Today I'd like to welcome Jake Kerr to the blog. Read on to find out more about him and how researching for a story can bring greater understanding.
What are you working on right now?
I’m working on my first novel. It’s a contemplation of
memory and how people’s memories are such powerful and yet inconstant things.
What if a good memory is a false representation of a moment that was actually
bad? Does one’s memory of the best moment of his or her life actually deserve
that designation? By having my
characters experience these things directly via an SF mechanism, I hope to
address these and similar questions.
What's your pre-writing ritual?
You know, this is something that I would love to have. I
love the calming power of ritual, and even something as simple as making tea,
arranging a desk, and then closing my eyes for 60 seconds before writing would
be a wonderful thing. Unfortunately, with the chaos in my life, I tend to just
open the laptop and start typing. Even finding a quiet location is often a
challenge. So my ritual is that I don’t have a ritual. I open the laptop, read
the previous few pages I wrote before, and then continue.
What is one of the most surprising/interesting things you've
discovered while doing research for a story?
It was perhaps not surprising so much as powerful and
illuminating. I was researching a novel that would feature an emotionally
abused woman, and as I read books on emotional abuse I saw things that were
familiar in friends and learned the profoundly sad nature of women trapped in
such a relationship. It was so painful that I ended up scrapping the novel. I
just couldn’t do the character justice.
Tell me about your favorite story that you've published.
What inspired it, and what does it mean to you?

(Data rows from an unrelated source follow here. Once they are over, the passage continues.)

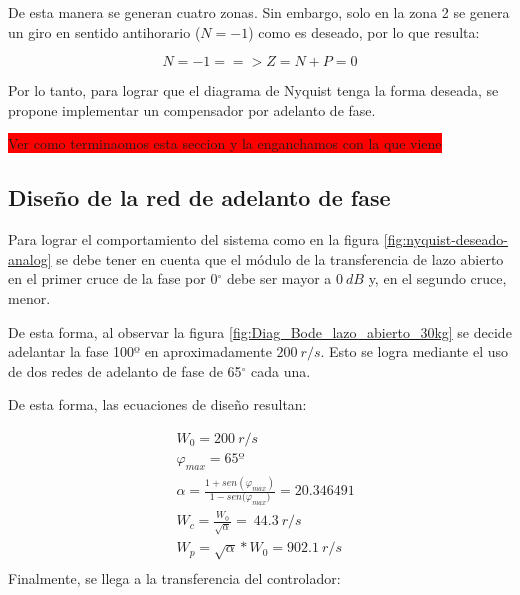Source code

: De esta manera se generan cuatro zonas. Sin embargo, solo en la zona 2 se genera un giro en sentido antihorario ($N=-1$) como es deseado, por lo que resulta:

\begin{equation*}
	N = -1 ==> Z = N + P = 0
\end{equation*}


Por lo tanto, para lograr que el diagrama de Nyquist tenga la forma deseada, se propone implementar un compensador por adelanto de fase.

\colorbox{red}{Ver como terminaomos esta seccion y la enganchamos con la que viene}


\subsection{Diseño de la red de adelanto de fase}

Para lograr el comportamiento del sistema como en la figura 	\ref{fig:nyquist-deseado-analog} se debe tener en cuenta que el m\'{o}dulo de la transferencia de lazo abierto en el primer cruce de la fase por 0$\mathrm{{}^\circ}$ debe ser mayor a $0\:dB$ y, en el segundo cruce, menor. 

De esta forma, al observar la figura \ref{fig:Diag_Bode_lazo_abierto_30kg} se decide adelantar la fase 100º en aproximadamente $200\:r/s$. Esto se logra mediante el uso de dos redes de adelanto de fase de 65$\mathrm{{}^\circ}$ cada una. 


\noindent De esta forma, las ecuaciones de dise\~{n}o resultan:

\begin{equation*}
	\begin{aligned}
		&W_0 =200\:r/s\\
		&{\varphi }_{max} =65\textrm{º}\\
		&\alpha =\frac{1+sen({\varphi }_{max})}{1-sen{(\varphi }_{max})}=20.346491\\
		&W_c =\frac{W_0}{\sqrt{\alpha }}=\ 44.3\:r/s\\
		&W_p =\sqrt{\alpha }*W_0=902.1\: r/s\\
	\end{aligned}
\end{equation*} 
\noindent Finalmente, se llega a la transferencia del controlador:

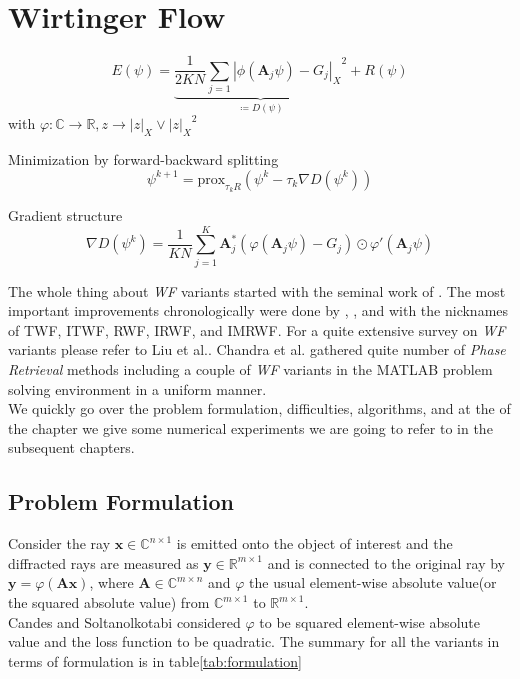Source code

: \chapter{Wirtinger Flow}


\begin{equation*}
	E(\psi) = \underbrace{\frac{1}{2KN} \sum_{j=1}^{} {\left|\phi(\boldsymbol{A}_j\psi)-G_j\right|_X}^2}_{\coloneqq D(\psi)}+ R(\psi)
  \end{equation*}
  with $\varphi \colon \mathbb{C} \rightarrow \mathbb{R}, z \rightarrow \left|z\right|_X \lor {\left|z\right|_X}^2$
  
  
  Minimization by forward-backward splitting
  \begin{equation*}
	\psi^{k+1} = \text{prox}_{\tau_{k}R}(\psi^k-\tau_k\nabla{D(\psi^k)})
  \end{equation*}
  
  Gradient structure 
  \begin{equation*}
	\nabla{D(\psi^k)} = \frac{1}{KN} \sum_{j=1}^{K} \boldsymbol{A}_j^*\left(\varphi\left(\boldsymbol{A}_j\psi\right)-G_j\right)\odot \varphi'(\boldsymbol{A}_j\psi)
  \end{equation*}


The whole thing about \emph{\ac{WF}} variants started with the seminal work of \cite{Candes2014}.
The most important improvements chronologically were done by \cite{Chen2015}, \cite{Kolte2016}, and\cite{Zhang2016}
with the nicknames of \ac{TWF}, \ac{ITWF}, \ac{RWF}, \ac{IRWF}, and \ac{IMRWF}.
For a quite extensive survey on \emph{\ac{WF}} variants please refer to Liu et al.\cite{Liu2019}. Chandra et al.\cite{Chandra2017} 
gathered quite number of \emph{Phase Retrieval} methods including a couple of \emph{\ac{WF}} variants in the MATLAB\textregistered\space 
problem solving environment in a uniform manner.\\
We quickly go over the problem formulation, difficulties, algorithms, and at the of the chapter we give some numerical experiments we are going
to refer to in the subsequent chapters.

\section{Problem Formulation}
Consider the ray $\boldsymbol{x} \in \mathbb{C}^{n \times 1}$ is emitted onto the object of interest and the diffracted rays are measured as 
$\boldsymbol{y} \in \mathbb{R}^{m \times 1}$ and is connected to the original ray by $\boldsymbol{y} = \varphi(\boldsymbol{A}\boldsymbol{x})$,
where $\boldsymbol{A} \in \mathbb{C}^{m \times n}$ and $\varphi$ the usual element-wise absolute value(or the squared absolute value) from 
$\mathbb{C}^{m \times 1}$ to $\mathbb{R}^{m \times 1}$.\\
Candes and Soltanolkotabi\cite{Candes2014} considered $\varphi$ to be squared element-wise absolute value and the loss function to be quadratic. 
The summary for all the variants in terms of formulation is in table\ref{tab:formulation}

My favorite story is probably the one that Lightspeed just
purchased. It will be released in March. It’s titled “Biographical Fragments of
the Life of Julian Prince,” and it was inspired by a story in a contest that I
read. That story partially used an indirect story-telling method—a eulogy—to
illustrate a character. I loved the idea of indirectly telling a story and
doing it on both the personal level and the global level. In short, could I
tell a story about a person’s life without any straight narrative really
involving him at all, and—at the same time—tell the story of a global
catastrophe that never actually addresses the catastrophe? In short, we are
being given external fragments of a person’s life, and it is entirely about
HIM, but by learning about him we learn about this global catastrophe. I’m very
happy with the result.
You can have lunch with any writer, living or dead. Who
would it be, and why?
I don’t know why, but I find this question really hard to
answer. My first thought was Charles Dickens. I absolutely loved his characters
and his novels are still some of my favorites. Then I thought Ray Bradbury,
because I really aspire to be the writer he was. Then I considered maybe Cormac
McCarthy, because I am in awe of his ability to carve a novel down to its
essence. But wait! What about Stephen King? Or Edgar Rice Burroughs? So, in the
end, I have to just say that I can’t answer this question as there are so many
writers I would love to spend time with, I can’t just pick one.

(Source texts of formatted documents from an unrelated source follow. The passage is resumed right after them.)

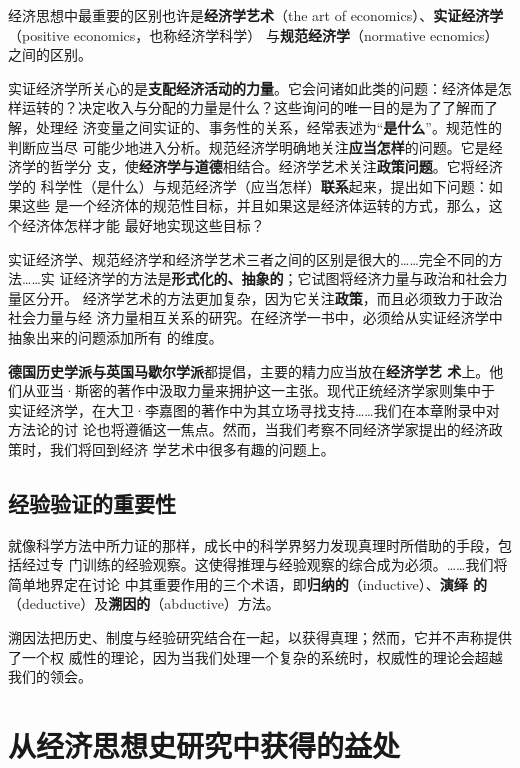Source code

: 经济思想中最重要的区别也许是\textbf{经济学艺术}（the art of
economics）、\textbf{实证经济学}（positive economics，也称经济学科学）
与\textbf{规范经济学}（normative ecnomics）之间的区别。

实证经济学所关心的是\textbf{支配经济活动的力量}。它会问诸如此类的问题：经济体是怎
样运转的？决定收入与分配的力量是什么？这些询问的唯一目的是为了了解而了解，处理经
济变量之间实证的、事务性的关系，经常表述为“\textbf{是什么}”。规范性的判断应当尽
可能少地进入分析。规范经济学明确地关注\textbf{应当怎样}的问题。它是经济学的哲学分
支，使\textbf{经济学与道德}相结合。经济学艺术关注\textbf{政策问题}。它将经济学的
科学性（是什么）与规范经济学（应当怎样）\textbf{联系}起来，提出如下问题：如果这些
是一个经济体的规范性目标，并且如果这是经济体运转的方式，那么，这个经济体怎样才能
最好地实现这些目标？

实证经济学、规范经济学和经济学艺术三者之间的区别是很大的……完全不同的方法……实
证经济学的方法是\textbf{形式化的、抽象的}；它试图将经济力量与政治和社会力量区分开。
经济学艺术的方法更加复杂，因为它关注\textbf{政策}，而且必须致力于政治社会力量与经
济力量相互关系的研究。在经济学一书中，必须给从实证经济学中抽象出来的问题添加所有
的维度。

\textbf{德国历史学派与英国马歇尔学派}都提倡，主要的精力应当放在\textbf{经济学艺
  术}上。他们从亚当·斯密的著作中汲取力量来拥护这一主张。现代正统经济学家则集中于
实证经济学，在大卫·李嘉图的著作中为其立场寻找支持……我们在本章附录中对方法论的讨
论也将遵循这一焦点。然而，当我们考察不同经济学家提出的经济政策时，我们将回到经济
学艺术中很多有趣的问题上。

\subsection{经验验证的重要性}

就像科学方法中所力证的那样，成长中的科学界努力发现真理时所借助的手段，包括经过专
门训练的经验观察。这使得推理与经验观察的综合成为必须。……我们将简单地界定在讨论
中其重要作用的三个术语，即\textbf{归纳的}（inductive）、\textbf{演绎
  的}（deductive）及\textbf{溯因的}（abductive）方法。

溯因法把历史、制度与经验研究结合在一起，以获得真理；然而，它并不声称提供了一个权
威性的理论，因为当我们处理一个复杂的系统时，权威性的理论会超越我们的领会。

\section{从经济思想史研究中获得的益处}
\clearpage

What's one of the best novels and/or short stories you've
read recently?
I am in awe of both “A Visit From the Goon Squad” by
Jennifer Egan and “The Fault in Our Stars” by John Green. Both of which I’ve
read in the past month.
On the short story side, “The Waves” by Ken Liu is
extraordinary. It was in the December Asimov’s, and there are so many things
going on in that story. At a high level, his ability to use science fiction to
examine the nature of creation and the nature of God is breathtaking, but then
you look at what he actually DID in a novelette, and it shouldn’t really be
possible. To take a personal story about a woman and her family and then extend
that out to the distant distant future on a cosmic scale, and he pulls it off
in a short story. Beyond that: The way he plays with point-of-view. It’s
something a reader may not even notice, but his characters speak via a
telepathic type device, and as a result the points-of-view move from character
to character. Everyone is in everyone else’s head. But then when the
protagonist decides to isolate herself, her interactions with everyone else are
all from her point-of-view. It’s that rare story that is truly epic and yet
thoroughly personal and executed with genius. Go out and read it.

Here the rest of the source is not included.